La ultima vez yo estaba desnuda y acabábamos de follar. Aún me agarraba el pelo, pero ya se había corrido. Recuerdo aquella sensación de saber que nada malo podía pasar, porque aún estaba allí.
Esta vez estaba vestida, y la última vez que follamos fue cuando aun dudabas de nuestro sentido, de nuestro futuro. Me cogías el pelo como quien coge lo que ya se ha caído.
Jamás había visto caminar tanta tristeza junta. Solo la lluvia podía competir con sus lágrimas.
Ni siquiera caminar con 20 cuchillos clavados en la espalda sería más duro, todo era dolor. Un dolor que uno no quiere sentir jamás, pero un dolor que todos sufrimos alguna vez en la vida.

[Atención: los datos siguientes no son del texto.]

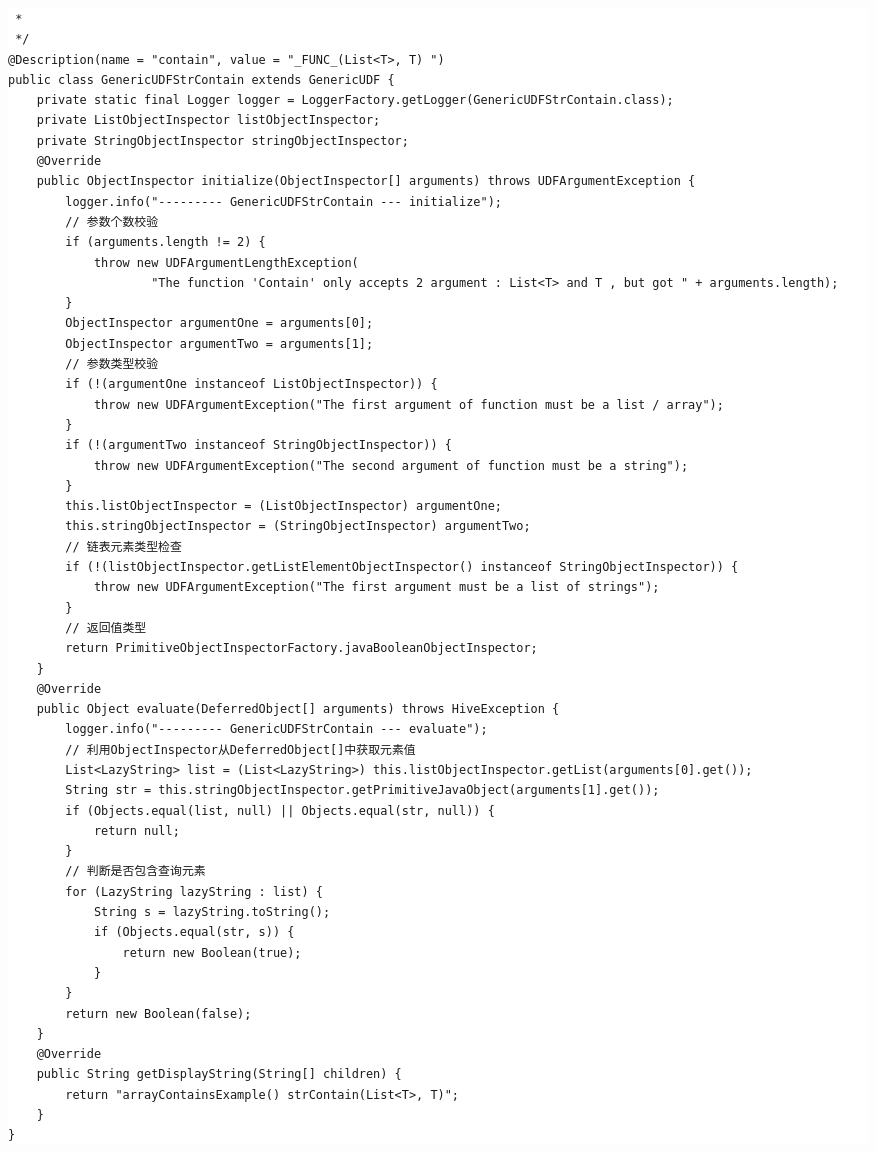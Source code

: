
 ```
 *
 */
@Description(name = "contain", value = "_FUNC_(List<T>, T) ")
public class GenericUDFStrContain extends GenericUDF {
    private static final Logger logger = LoggerFactory.getLogger(GenericUDFStrContain.class);
    private ListObjectInspector listObjectInspector;
    private StringObjectInspector stringObjectInspector;
    @Override
    public ObjectInspector initialize(ObjectInspector[] arguments) throws UDFArgumentException {
        logger.info("--------- GenericUDFStrContain --- initialize");
        // 参数个数校验
        if (arguments.length != 2) {
            throw new UDFArgumentLengthException(
                    "The function 'Contain' only accepts 2 argument : List<T> and T , but got " + arguments.length);
        }
        ObjectInspector argumentOne = arguments[0];
        ObjectInspector argumentTwo = arguments[1];
        // 参数类型校验
        if (!(argumentOne instanceof ListObjectInspector)) {
            throw new UDFArgumentException("The first argument of function must be a list / array");
        }
        if (!(argumentTwo instanceof StringObjectInspector)) {
            throw new UDFArgumentException("The second argument of function must be a string");
        }
        this.listObjectInspector = (ListObjectInspector) argumentOne;
        this.stringObjectInspector = (StringObjectInspector) argumentTwo;
        // 链表元素类型检查
        if (!(listObjectInspector.getListElementObjectInspector() instanceof StringObjectInspector)) {
            throw new UDFArgumentException("The first argument must be a list of strings");
        }
        // 返回值类型
        return PrimitiveObjectInspectorFactory.javaBooleanObjectInspector;
    }
    @Override
    public Object evaluate(DeferredObject[] arguments) throws HiveException {
        logger.info("--------- GenericUDFStrContain --- evaluate");
        // 利用ObjectInspector从DeferredObject[]中获取元素值
        List<LazyString> list = (List<LazyString>) this.listObjectInspector.getList(arguments[0].get());
        String str = this.stringObjectInspector.getPrimitiveJavaObject(arguments[1].get());
        if (Objects.equal(list, null) || Objects.equal(str, null)) {
            return null;
        }
        // 判断是否包含查询元素
        for (LazyString lazyString : list) {
            String s = lazyString.toString();
            if (Objects.equal(str, s)) {
                return new Boolean(true);
            }
        }
        return new Boolean(false);
    }
    @Override
    public String getDisplayString(String[] children) {
        return "arrayContainsExample() strContain(List<T>, T)";
    }
}
```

Pensamos en que pasen los días rápido, las noches que sean de sueños profundos e intensos, sin desvelo. Pensamos en no vivir por el dolor, no queremos ser capaces de afrontarlo. Cuando algo acaba nos aferramos como nunca al pasado, a todas las palabras que nunca dijimos, nos aferramos a la esperanza de algo que nunca pasó. Lo imaginamos, lo soñamos, lo sentimos y lo hacemos nuestro. Y mientras tanto la vida pasa por delante nuestra, esperando que sea la hora, que pase todo y no pensamos en armarnos de valentía para superarlo. Esperamos y esperamos a que pase y lo único que pasa es el tiempo que nos pertenece. Y seguimos aferrándonos a la nostalgia de todo aquello que nunca pasó.
Debemos afrontar la vida como viene, debemos ser fuertes en todo momento, aunque nuestra fortaleza se rompa. Soy capaz de decir veinte veces al día que no puedo, y no creerlo ni una sola. La intensidad de una sonrisa se mide con toda la fuerza que el dolor de lo vivido le dió.
Cuando una persona muere la perdemos para siempre, cuando un amor se va también. Pero es más duro por que aún preservamos la esperanza de que regrese, de que regrese con toda la fuerza, incluso con más de la que se fue. Cuando perdemos a alguien ya no podemos hacer nada, es por eso que debemos hacer lo que esté en nuestra mano para ser felices. Aprender que nuestra felicidad depende exclusivamente de nosotros mismos es muy difícil. Somos felices cuando estamos rodeados, cuando compartimos con alguien, pero en realidad somos nosotros quienes sonreímos, quienes sentimos ese placer, quienes pronunciamos nuestra sonrisa.
Desgraciadamente nosotros somos nuestro peor enemigo. Perderse resulta fácil, martirizarse más. Y de repente nos vemos sumergidos en un torbellino de constantes pensamientos negativos que han nacido con un solo fin, autodestruirnos. Y esa es nuestra lucha. Una lucha que dura toda la vida, a veces fría, a veces pasajera, a veces eterna. Pero la verdad, es que nada dura para siempre. Somos finitos, y como finitos debemos aceptar que todo nuestro mundo también lo es.
Así que este dolor de final, de treintayunos imposibles se irá, como tú te has ido.
Y yo seguiré cuidando mi sonrisa, para seguir escuchando que ojalá el mundo se refugiase en ella.